La fête de l’Espérance

Aucun des Évangélistes n’a raconté l’Ascension de la même façon, ni au même lieu, ni au même moment. Ne soyons pas étonnés. Il ne s’agissait pas d’un événement localisable dans l’espace, mais d’une façon, différente pour chacun, de dire que Jésus est bien vivant et que c’est à nous de le continuer.

Voilà la mission qui nous est confiée. Voilà notre Espérance. Tout ne s’arrête pas au moment où le Ressuscité quitte définitivement ses disciples.

Tandis qu’approche l’heure de son grand départ, Jésus dirige nos regards sur les Apôtres. Il en fait les dépositaires de ses derniers enseignements. Il leur ouvre l’intelligence pour comprendre les Écritures. Il les établit continuateurs de sa mission : « Allez dans le monde entier. Proclamez la Bonne Nouvelle à toute la création. »

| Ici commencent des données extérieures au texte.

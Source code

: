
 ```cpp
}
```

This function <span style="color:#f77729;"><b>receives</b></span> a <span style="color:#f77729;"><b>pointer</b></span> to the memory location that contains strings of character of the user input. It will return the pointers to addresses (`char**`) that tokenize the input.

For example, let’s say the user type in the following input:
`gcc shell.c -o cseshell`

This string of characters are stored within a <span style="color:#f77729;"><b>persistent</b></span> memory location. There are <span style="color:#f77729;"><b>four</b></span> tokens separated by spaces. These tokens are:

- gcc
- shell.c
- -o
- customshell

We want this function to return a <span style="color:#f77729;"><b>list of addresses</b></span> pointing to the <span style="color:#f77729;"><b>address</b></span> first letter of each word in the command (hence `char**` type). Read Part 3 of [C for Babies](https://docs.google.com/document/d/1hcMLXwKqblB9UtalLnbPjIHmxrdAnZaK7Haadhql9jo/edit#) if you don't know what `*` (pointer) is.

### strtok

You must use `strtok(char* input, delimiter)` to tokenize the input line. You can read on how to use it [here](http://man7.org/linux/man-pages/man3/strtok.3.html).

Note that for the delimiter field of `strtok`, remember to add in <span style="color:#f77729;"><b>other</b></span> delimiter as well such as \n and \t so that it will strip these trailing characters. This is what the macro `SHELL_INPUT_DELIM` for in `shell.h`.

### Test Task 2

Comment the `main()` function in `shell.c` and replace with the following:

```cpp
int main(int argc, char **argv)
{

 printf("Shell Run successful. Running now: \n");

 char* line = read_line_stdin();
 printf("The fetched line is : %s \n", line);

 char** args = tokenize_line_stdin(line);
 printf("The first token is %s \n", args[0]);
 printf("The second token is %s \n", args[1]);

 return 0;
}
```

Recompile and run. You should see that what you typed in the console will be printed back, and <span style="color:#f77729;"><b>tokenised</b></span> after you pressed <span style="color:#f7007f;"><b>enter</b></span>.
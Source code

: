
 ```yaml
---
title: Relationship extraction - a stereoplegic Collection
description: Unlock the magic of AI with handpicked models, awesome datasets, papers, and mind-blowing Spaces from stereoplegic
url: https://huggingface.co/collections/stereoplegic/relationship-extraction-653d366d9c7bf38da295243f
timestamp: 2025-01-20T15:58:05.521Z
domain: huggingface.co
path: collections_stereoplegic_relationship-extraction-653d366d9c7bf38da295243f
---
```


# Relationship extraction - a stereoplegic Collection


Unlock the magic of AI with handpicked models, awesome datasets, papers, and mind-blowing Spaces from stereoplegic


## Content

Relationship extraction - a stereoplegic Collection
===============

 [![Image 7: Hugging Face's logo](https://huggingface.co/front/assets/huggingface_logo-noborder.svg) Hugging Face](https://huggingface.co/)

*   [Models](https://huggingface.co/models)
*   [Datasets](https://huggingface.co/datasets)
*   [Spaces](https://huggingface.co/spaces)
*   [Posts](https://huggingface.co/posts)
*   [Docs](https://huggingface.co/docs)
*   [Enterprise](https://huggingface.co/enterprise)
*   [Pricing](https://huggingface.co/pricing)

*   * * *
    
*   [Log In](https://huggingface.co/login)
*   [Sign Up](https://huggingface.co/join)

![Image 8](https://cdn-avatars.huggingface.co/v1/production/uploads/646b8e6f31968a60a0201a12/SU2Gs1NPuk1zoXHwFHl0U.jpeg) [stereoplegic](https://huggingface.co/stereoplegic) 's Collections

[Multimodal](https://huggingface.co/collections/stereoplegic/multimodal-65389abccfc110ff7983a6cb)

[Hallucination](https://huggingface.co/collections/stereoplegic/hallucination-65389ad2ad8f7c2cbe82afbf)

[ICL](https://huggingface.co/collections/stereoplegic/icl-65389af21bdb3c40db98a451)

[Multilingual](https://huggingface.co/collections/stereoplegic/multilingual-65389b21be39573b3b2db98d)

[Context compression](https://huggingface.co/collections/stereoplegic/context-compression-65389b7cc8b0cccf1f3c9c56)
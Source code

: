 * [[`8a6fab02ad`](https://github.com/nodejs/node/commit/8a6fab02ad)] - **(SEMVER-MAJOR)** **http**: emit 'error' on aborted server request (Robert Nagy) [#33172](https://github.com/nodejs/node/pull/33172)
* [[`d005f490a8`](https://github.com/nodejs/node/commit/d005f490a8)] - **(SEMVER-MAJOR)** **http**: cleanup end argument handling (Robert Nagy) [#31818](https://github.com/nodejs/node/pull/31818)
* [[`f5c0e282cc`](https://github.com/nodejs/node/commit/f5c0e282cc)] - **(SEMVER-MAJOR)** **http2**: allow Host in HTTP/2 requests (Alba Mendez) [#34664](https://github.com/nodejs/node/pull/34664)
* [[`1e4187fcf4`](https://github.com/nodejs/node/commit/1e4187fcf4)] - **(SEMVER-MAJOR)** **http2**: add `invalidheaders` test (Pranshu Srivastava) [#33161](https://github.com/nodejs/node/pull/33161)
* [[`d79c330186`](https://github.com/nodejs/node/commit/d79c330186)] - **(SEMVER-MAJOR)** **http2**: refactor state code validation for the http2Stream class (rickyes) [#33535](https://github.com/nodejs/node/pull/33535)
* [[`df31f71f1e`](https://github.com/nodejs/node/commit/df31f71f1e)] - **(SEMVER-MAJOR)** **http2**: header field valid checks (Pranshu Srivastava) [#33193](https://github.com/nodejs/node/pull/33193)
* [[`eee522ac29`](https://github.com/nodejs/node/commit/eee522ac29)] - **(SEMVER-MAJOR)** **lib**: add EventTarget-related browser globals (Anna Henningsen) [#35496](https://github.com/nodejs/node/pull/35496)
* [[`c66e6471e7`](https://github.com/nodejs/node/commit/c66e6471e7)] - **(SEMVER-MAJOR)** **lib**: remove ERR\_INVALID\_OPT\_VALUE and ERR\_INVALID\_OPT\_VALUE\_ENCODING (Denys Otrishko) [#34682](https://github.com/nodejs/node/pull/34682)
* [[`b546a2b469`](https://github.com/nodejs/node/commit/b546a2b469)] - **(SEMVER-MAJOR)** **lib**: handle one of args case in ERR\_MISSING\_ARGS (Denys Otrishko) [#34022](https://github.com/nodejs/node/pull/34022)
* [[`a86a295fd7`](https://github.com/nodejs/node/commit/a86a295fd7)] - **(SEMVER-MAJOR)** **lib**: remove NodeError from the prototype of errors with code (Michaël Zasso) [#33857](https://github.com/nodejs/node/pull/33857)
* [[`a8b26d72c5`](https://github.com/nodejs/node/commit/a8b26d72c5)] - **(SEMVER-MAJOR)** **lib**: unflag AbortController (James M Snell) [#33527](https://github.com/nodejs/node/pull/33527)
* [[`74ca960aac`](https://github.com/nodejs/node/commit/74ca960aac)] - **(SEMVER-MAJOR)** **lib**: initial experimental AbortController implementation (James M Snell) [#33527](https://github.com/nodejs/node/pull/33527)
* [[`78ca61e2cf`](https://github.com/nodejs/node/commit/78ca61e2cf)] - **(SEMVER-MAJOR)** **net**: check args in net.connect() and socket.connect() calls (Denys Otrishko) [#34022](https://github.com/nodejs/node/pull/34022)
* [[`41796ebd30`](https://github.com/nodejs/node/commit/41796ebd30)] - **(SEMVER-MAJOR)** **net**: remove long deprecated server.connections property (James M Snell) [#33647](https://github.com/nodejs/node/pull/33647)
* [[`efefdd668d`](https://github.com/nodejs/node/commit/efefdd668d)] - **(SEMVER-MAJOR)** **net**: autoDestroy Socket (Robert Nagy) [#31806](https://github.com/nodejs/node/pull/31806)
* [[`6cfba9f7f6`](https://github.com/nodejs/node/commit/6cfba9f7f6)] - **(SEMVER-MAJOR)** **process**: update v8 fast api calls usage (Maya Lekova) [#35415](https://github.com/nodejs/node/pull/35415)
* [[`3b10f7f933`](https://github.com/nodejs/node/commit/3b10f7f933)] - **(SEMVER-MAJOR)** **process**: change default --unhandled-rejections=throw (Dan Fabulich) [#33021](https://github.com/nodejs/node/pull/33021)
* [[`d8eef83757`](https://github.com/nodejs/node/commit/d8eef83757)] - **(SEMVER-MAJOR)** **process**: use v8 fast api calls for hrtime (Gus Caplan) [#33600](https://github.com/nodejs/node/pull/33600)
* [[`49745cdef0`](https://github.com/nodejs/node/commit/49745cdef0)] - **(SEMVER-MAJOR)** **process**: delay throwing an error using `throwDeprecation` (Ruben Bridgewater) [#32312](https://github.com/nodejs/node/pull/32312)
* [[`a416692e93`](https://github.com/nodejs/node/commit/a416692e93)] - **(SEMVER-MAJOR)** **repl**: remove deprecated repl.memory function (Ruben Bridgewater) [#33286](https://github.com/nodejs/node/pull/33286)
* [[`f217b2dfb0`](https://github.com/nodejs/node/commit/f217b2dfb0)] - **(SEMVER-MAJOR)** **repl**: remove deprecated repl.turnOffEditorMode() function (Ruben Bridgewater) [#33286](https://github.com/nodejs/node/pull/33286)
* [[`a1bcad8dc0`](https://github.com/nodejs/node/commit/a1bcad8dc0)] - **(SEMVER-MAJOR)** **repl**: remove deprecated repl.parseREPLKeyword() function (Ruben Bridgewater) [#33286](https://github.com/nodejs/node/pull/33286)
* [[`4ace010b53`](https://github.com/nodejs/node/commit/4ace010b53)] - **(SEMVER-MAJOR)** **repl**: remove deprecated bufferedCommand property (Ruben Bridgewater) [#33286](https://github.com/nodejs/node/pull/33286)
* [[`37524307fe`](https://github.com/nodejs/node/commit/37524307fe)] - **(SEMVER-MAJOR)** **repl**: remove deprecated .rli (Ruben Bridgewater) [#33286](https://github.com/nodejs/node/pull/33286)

La liturgie du jeudi de l’Ascension nous a permis d’entendre deux récits de St Luc : la fin de son 1er tome dans l’évangile, et le début de son 2ème tome avec les premières lignes du livre des Actes des Apôtres. Ce n’est pas anodin : Luc conclut son évangile, et ouvre les Actes des Apôtres par le récit de l’Ascension du Seigneur. En insistant ainsi sur la dernière apparition et le départ de Jésus, il veut marquer à la fois la rupture et la continuité entre le temps de Jésus qui s’achève et le temps de l’Église qui commence.

C’est le même Esprit qui reposait sur Jésus depuis le jour de son baptême, et qui désormais sera l’âme de l’Église. « Vous allez recevoir une force, celle du Saint Esprit qui viendra sur vous. Alors vous serez mes témoins jusqu’aux extrémités de la terre. » C’est l’annonce de la Pentecôte.

Transformés de l’intérieur, les disciples ne pourront garder pour eux ce qu’ils ont reçu de leur Maître. Jésus n’avait pas dépassé les frontières d’Israël. Les Apôtres iront jusqu’au bout du monde. Si St Luc raconte à deux reprises l’événement de l’Ascension, ce n’est pas pour en faire un discours d’adieu de Jésus mais un envoi en mission.

Ne cherchons pas le Christ dans les nuages mais dans le quotidien où il marche à nos côtés comme un « premier de cordée » qui voudrait nous entraîner dans son ascension spirituelle, les pieds sur la terre et la tête dans le ciel, pour nous conduire vers le Père.

L’Ascension c’est la fête de l’Espérance, une espérance qui débouche sur la Pentecôte.